Empire (UK)

GODS AMONG US

In our regular series, we pay tribute to the towering, mega-watt stars who still roam Hollywood

- WORDS IAN NATHAN

The dedicated zen wizard who makes effortless­ness look easy JEFF BRIDGES

THE LEBOWSKI FEST of 2005 was in full swing. Quite frankly, those lucky enough to be crammed into the Knitting Factory Club on Hollywood Boulevard, worshipper­s at the altar of screwball noir The Big Lebowski, were nearing a state of delirium when the headline act was finally introduced. It had been announced that he was coming, but still no-one could quite believe it. But here it was, the miracle: “Ladies and gentlemen, please welcome to the stage, JEFF BRIDGES!!”

As the laconic actor strolled into his very first Lebowski Fest, those trademark locks cascading to his shoulders, jellies clamped to his feet, a smile as familiar as sunlight, his backing band, The Abiders (natch), strumming the opening bars to Bob Dylan’s ‘The Man In Me’, the effect leaned more towards Charlie Kaufman than Coen brother.

“It was my Beatles moment,” marvelled Bridges to Matthew Mcconaughe­y during a Variety event in 2016, recalling a sea of Dudes in front of him. Grown men wept into their White Russians, dabbing runny noses on towelling sleeves. As he surveyed the sweaty crowd, he registered Walters, Donnys, Maudes, nihilists, bowling pins, and, if his eyes did not deceive him, one enterprisi­ng soul had come as Jackie Treehorn’s obscene doodle.

Let’s put a pin in the historical record right here. This is the nonpareil moment of Bridges’ elevation to most beloved star in Hollywood. If Jesus had strolled onto that stage, the decibel level would have scored a distant second. And there were a fair few Jesuses among the crowd too, dressed in embroidere­d purple jumpsuits and hair nets. Later, backstage, Bridges looked happy but bewildered. “I just think it’s a weird dream I’m having, man,” he gasped to a fan

— the moment caught on phone and preserved on Youtube. He could have been talking about his whole career.

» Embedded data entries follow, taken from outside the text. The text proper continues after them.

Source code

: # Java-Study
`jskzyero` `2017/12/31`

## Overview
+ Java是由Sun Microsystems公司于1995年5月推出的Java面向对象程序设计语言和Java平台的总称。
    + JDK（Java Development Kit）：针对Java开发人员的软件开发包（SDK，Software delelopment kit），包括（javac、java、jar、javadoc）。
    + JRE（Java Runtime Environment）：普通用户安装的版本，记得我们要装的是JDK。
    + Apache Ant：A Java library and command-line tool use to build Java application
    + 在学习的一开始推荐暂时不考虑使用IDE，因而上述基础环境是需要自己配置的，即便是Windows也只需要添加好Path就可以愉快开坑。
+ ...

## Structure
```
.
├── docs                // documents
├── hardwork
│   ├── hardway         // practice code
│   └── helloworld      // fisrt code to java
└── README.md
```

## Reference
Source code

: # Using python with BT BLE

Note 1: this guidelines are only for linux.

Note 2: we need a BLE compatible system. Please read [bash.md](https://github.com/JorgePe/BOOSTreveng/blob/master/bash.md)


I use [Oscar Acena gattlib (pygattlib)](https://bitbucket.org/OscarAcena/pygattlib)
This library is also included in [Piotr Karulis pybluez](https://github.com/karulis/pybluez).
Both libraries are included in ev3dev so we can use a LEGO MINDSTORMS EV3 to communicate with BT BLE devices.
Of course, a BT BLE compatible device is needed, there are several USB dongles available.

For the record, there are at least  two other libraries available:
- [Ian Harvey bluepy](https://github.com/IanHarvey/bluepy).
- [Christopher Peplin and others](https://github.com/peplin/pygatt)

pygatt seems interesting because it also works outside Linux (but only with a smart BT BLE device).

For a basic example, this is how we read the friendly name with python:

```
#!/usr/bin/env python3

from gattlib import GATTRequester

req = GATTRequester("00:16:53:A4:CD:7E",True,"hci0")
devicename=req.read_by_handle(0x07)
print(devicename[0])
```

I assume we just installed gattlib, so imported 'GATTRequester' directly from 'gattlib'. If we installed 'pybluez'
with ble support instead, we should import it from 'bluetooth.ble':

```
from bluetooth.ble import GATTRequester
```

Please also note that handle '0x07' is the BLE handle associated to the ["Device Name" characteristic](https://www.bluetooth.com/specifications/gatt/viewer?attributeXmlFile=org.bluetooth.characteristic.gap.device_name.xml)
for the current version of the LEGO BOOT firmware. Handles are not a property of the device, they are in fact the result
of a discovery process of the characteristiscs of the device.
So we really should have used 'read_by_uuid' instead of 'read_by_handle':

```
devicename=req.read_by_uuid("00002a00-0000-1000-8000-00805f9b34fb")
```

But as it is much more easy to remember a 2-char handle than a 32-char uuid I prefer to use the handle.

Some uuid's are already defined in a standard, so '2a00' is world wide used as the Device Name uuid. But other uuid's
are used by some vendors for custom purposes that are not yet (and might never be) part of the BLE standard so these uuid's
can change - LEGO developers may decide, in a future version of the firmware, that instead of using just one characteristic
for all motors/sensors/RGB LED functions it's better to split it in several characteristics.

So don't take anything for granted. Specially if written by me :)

Here’s what is obvious. In later life, Bridges abides. He is a genuine icon, a national treasure, an actor who has risen above the fray. He is

the Zen superstar. Only Meryl Streep is on the same level, beyond reproach.

Is he at peace with the fact that The Dude may well be his epitaph, the talk-show hosts always ask? ”Of course,” he beamed to Conan O’brien in 2016, stroking the lustrous, white beard as vital to the overall effect as on Santa Claus. “It’s a masterpiec­e, man.” He knows that everywhere he goes, he takes The Dude with him. Actor and signature role have become almost indivisibl­e. They share the same first name, the same amiable nature, the same need to please.

Here’s what is less obvious. The Dude distorts the picture. It is too simple to view Bridges’ 50-plus-year career through the prism of his current status as Hollywood’s favourite uncle. In fact, his career makes little sense. The hits are fewer than you might think (even The Dude came out of the creative womb trussed up like a turkey). He has thrived on the margins. The heavenly looks don’t fit the twitchy body language. It’s hard to get a fix on him. Why is Bridges a superstar? He doesn’t add up to one. Historian David Thomson likens him to Robert Mitchum in his New Biographic­al Dictionary Of Film, which gives you pause. Mitchum, really? It’s the lack of self-importance and innate scepticism toward his chosen craft. Indeed, during an indetermin­ate 1980s, Bridges took the Mitchum part in Taylor Hackford’s remake of Out Of The Past, the oil-slick-smooth Against All Odds.

Bridges has doubted every role he’s taken. Even The Dude. “You’ve got to try and drag me to the party,” he confessed to the Independen­t in 2018. And it is that uncertaint­y that gives him authentici­ty. We mistake his grace for calm. He’s barely stopped working since his career began in earnest in 1971, changing with the decade, never fully at home in any era. Beneath the still surface, his legs are churning the water.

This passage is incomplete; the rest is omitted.